How to turn $10,000 you saved into $1,000,000? Leave your office, walk to Wall Street from the White House which will take 15 minutes. Dump your $10,000 into the steel industry and walk out with $1,000,000 by afternoon crashing the entire economy.
what his "nerdness" has forgot is that $7 M u gonna walk away with,in time of hyper inflation,wont be worth anything cuz u'd probably need a couple of thousands of dollars to buy a pack of smoke.
@theWACKIIRAQI Zimbabwe went through stages that led to the Real Estate Collapse. 1) Single digit inflation for 20 years. 2) Double digit inflation for 4 years. 3) Tripple digit inflation for 4 years 4) Quadruple digit inflation for 2 years and finally 5) the Real Estate collapse. The trick is to get into Real Estate 1-4 units with fixed loans under 10% in the first and second stages. Sell in stage 3 and buy gold long before any collapse. The US is in stage one with plenty of time to plan.
Banks make fixed loans on 1-4 residential units. Buy BEFORE 2016. In 1970's Collapse, the contraction in jobs and Real Estate held inflation under control but when Foreclosures ran dry in 1976 then 5 years of Double Digit inflation hit America. Conservatively 2016 through 2020 Real Estate will quadruple in price in America and go up 8 times in Arizona, Nevada and Florida. 2016-2018 Real Estate doubles, Quadruples by 2020, six times more by 2023 and Eight times more by 2027.
I don't know if I concur with the statement that "banks make fixed loans on 1-4% for residential homes" Currently they are at 5%, and in the 70's they got up to 21% interest to buy a home.
The Government has been putting 4.1 billion/day into stimulus but Banks have not been loaning. After March 2012 the Alt-A and Option Adjustable rate loans quit adjusting higher so the Banks will ease up a little on the requirements. After the foreclosures dry up in 2016 prices rise more so Banks will ease up a lot but like the 1970's, rates will also soar. I believe that we should buy before the rise of 2016-2027. If inflation approaches tripple digits, convert to gold.
@Francesca5000 right but the purchasing power of the 7 million is not 7 million original dollars, meaning you will only get 18,000-20,000 original dollars worth of gold. Believe me, its too good to be true.
Before Zimbabwe had hiperinflation they were kicking out farm owners because of jealousy.
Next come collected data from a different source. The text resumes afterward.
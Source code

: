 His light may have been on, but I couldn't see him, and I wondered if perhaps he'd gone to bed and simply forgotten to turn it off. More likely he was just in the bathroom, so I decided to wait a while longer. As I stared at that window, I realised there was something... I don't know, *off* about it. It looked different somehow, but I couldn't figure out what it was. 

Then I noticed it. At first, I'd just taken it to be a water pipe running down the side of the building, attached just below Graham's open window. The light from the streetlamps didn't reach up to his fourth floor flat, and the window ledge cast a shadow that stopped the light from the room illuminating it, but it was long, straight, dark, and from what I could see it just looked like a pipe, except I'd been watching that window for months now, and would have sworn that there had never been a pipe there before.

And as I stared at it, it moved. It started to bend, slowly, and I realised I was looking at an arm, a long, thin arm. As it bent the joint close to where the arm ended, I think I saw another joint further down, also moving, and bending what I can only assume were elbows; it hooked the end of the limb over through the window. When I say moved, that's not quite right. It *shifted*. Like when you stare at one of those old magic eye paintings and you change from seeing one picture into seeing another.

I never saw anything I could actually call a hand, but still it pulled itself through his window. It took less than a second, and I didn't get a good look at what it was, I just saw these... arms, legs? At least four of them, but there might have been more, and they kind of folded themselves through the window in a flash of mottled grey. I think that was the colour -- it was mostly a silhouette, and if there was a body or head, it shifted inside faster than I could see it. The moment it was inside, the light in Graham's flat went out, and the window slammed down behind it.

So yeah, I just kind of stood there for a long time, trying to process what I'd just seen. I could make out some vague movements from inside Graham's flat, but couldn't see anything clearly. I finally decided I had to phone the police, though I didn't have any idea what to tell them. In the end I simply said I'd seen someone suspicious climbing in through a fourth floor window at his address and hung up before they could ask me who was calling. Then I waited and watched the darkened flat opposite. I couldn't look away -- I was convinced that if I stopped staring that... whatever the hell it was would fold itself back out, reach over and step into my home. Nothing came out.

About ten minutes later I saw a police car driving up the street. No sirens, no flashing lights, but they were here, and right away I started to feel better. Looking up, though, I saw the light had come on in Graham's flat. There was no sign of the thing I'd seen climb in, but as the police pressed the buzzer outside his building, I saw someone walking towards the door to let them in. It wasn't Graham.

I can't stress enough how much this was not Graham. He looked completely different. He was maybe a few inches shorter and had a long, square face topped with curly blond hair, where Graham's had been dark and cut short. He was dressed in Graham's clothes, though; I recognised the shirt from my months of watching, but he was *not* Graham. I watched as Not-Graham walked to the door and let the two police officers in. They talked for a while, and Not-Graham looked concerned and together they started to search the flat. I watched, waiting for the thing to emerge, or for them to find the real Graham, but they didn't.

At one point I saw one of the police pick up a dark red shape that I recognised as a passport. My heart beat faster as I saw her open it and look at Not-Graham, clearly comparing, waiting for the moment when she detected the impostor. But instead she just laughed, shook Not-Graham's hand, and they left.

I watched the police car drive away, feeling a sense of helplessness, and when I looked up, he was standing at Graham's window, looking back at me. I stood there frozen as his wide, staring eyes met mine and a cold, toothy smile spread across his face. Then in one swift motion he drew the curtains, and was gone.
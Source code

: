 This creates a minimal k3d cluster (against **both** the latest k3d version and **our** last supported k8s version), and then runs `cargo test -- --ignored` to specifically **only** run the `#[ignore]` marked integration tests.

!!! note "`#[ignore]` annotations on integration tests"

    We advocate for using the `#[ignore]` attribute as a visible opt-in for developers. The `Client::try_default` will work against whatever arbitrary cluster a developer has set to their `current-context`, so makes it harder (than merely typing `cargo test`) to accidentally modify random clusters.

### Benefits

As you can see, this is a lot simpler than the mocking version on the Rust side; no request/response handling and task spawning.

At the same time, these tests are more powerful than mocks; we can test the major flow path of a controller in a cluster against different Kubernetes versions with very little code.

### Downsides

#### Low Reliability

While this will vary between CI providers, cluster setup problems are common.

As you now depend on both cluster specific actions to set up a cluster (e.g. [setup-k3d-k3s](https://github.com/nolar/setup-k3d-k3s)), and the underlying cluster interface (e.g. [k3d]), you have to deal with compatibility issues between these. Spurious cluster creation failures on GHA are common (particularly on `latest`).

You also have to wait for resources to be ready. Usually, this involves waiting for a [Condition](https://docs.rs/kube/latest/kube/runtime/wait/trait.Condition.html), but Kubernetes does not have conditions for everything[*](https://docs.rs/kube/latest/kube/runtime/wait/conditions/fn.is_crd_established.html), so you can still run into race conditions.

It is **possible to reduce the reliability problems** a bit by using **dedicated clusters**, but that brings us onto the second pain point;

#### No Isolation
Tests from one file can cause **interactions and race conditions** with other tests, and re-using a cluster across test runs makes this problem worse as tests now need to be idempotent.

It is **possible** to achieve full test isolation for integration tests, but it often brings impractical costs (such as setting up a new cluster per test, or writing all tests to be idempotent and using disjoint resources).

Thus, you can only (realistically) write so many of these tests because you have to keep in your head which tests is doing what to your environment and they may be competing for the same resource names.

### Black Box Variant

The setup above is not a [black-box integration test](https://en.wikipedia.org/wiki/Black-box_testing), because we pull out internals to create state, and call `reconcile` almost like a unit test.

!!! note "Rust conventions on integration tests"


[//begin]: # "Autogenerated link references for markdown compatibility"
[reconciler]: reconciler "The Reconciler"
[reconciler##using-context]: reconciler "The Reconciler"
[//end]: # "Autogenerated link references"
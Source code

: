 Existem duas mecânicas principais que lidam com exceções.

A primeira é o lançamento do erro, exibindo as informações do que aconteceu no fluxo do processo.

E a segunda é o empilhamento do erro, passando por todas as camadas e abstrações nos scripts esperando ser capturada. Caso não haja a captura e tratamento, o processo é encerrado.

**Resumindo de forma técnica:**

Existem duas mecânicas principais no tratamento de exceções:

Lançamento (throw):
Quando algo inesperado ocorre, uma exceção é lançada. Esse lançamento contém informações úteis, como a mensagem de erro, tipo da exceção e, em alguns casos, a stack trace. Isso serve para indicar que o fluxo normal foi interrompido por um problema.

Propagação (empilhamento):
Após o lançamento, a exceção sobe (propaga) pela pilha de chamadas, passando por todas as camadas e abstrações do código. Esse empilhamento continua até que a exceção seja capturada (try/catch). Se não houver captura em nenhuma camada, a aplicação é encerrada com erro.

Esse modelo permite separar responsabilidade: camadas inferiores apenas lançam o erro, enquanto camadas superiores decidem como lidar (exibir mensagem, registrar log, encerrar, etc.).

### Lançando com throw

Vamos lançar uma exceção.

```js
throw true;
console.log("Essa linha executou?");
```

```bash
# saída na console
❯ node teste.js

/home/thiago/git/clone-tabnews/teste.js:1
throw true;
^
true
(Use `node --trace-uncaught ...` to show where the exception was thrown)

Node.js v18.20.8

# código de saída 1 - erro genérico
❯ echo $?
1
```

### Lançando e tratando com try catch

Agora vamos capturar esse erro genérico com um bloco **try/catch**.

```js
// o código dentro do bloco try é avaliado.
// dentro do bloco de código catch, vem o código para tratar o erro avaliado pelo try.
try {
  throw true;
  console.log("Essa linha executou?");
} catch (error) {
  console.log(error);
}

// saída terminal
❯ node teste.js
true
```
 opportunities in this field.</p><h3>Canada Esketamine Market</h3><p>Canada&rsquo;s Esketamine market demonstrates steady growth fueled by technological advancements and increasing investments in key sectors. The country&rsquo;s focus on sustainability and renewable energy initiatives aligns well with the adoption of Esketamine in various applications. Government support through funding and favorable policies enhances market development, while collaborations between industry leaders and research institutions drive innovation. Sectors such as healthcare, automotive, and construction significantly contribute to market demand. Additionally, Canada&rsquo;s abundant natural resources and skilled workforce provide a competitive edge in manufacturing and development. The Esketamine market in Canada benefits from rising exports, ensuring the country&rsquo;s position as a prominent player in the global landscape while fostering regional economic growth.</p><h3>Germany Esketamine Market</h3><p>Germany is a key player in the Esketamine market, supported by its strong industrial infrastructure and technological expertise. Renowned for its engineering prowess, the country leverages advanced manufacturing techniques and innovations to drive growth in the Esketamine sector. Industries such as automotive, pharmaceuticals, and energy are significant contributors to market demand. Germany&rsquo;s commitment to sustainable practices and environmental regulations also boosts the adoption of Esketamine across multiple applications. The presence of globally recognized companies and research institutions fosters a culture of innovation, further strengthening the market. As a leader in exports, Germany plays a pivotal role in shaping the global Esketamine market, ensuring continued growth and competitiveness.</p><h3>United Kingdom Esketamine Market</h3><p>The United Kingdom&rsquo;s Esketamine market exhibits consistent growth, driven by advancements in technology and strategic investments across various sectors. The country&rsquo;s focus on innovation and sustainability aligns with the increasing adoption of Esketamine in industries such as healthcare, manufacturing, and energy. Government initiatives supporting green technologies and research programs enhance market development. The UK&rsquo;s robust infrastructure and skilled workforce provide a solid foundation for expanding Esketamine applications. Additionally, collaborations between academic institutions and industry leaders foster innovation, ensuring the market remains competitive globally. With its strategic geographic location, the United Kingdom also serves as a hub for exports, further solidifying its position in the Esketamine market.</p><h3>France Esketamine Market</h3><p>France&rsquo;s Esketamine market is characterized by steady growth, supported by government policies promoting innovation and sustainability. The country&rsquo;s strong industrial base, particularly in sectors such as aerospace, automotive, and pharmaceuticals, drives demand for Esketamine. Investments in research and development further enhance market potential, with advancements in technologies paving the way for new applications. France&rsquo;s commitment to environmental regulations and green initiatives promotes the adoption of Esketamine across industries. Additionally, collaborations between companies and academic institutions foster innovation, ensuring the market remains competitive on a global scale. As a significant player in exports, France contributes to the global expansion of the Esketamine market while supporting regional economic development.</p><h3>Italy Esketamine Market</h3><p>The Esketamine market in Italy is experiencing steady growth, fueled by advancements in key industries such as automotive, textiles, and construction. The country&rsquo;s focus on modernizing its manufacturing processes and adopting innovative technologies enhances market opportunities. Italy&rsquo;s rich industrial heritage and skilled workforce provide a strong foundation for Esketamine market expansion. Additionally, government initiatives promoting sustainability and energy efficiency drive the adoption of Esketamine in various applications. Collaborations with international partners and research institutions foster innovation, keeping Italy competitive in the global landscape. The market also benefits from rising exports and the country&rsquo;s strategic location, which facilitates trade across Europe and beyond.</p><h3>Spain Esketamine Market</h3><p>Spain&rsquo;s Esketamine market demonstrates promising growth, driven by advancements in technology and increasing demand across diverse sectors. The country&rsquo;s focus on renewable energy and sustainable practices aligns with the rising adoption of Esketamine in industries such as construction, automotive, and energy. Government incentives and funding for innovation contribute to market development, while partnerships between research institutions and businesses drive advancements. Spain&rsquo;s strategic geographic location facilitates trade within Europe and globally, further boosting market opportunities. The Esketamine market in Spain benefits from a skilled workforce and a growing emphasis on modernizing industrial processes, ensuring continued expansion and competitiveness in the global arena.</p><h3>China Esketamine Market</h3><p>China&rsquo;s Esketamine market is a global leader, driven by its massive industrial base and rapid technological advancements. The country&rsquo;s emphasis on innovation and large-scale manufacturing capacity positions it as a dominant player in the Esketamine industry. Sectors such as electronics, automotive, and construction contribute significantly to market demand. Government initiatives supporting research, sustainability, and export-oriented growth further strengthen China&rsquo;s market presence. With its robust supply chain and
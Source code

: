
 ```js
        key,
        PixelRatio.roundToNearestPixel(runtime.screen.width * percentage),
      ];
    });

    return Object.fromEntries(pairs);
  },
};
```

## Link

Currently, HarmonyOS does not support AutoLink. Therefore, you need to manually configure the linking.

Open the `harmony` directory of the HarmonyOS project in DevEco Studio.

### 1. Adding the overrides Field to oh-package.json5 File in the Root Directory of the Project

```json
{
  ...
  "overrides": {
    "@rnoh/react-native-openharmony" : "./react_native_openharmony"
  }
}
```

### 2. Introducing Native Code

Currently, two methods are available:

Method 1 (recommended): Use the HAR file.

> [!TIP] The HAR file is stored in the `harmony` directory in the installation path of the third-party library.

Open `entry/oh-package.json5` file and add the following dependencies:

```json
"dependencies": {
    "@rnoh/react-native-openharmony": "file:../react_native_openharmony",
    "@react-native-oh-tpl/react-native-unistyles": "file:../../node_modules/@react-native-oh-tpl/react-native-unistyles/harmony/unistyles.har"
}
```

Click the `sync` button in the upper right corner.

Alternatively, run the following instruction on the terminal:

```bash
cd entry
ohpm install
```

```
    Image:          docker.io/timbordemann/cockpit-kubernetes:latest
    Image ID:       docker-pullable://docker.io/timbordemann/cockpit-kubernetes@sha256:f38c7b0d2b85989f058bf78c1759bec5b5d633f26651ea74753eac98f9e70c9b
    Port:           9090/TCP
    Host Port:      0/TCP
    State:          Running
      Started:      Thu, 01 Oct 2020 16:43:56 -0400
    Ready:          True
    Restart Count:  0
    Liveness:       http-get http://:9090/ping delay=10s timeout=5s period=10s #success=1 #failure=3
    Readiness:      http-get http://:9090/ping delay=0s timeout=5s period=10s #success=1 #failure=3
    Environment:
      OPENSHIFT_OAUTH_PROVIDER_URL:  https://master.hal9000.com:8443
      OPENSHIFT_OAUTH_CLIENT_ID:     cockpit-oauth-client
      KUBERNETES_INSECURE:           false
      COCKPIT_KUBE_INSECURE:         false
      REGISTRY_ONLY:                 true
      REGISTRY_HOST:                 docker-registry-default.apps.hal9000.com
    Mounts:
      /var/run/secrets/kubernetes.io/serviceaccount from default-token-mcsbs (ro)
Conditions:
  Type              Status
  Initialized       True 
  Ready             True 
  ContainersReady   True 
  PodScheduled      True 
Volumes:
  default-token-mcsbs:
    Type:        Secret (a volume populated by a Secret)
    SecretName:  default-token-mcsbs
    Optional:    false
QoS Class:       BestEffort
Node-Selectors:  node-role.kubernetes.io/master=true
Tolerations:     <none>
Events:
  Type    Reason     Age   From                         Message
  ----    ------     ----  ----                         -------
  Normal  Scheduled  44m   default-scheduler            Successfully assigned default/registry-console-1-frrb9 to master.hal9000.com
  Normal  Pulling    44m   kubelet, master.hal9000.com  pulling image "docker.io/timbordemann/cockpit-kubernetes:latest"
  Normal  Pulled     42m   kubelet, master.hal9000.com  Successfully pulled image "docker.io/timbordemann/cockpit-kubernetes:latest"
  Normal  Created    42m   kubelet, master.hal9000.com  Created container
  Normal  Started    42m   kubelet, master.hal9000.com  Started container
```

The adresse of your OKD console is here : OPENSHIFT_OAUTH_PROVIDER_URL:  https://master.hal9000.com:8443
Jealousy that the land owners had become so rich. Because the steep jump in their land prices made the farm owners extreamly rich. Before hyperinflation sets in, I can control a half a million dolllar property with a 3 1/2 percent down FHA loan. When it doubles in price I have make ten times my money, something I cannot do with Gold.
@mkmason2002 I am totally agree with you that this man is crazy. But I personally believe buying silver now is a bad investment. It's too late to buy now. Silver price will drop around $11/12 per oz and stay there for years.
What ERA are you living in DUDE? ... We're way pass the Real Estate Bubble. There is a cycle to investments just as there is a cycle to currency. Study up on it before you try offering your dimwit financial advice! Folks, ignore this #ss and buy as much gold & silver as well as other commodities (food, etc) that you can! Once the dollar collapses (which it will), then you can trade with """Certain Parties"""" to receive VALUABLE GOODS! NOT US DOLLARS ... THEY WON'T EVEN EXIST!
I sold my house at the peak in 2007. I told hundreds of people that Real Estate was going to collapse and many Real Estate agents scorned me, laughed and yelled at me. One Pastor in a Church put her hands on me and rebuked the devil and told her congregation to not listen to me, that I did not know what I was talking about. Real Estate will make make a big jump 2016 through 2027. Of course it will not make a comeback in 2011 when many loans adjust to higher payments.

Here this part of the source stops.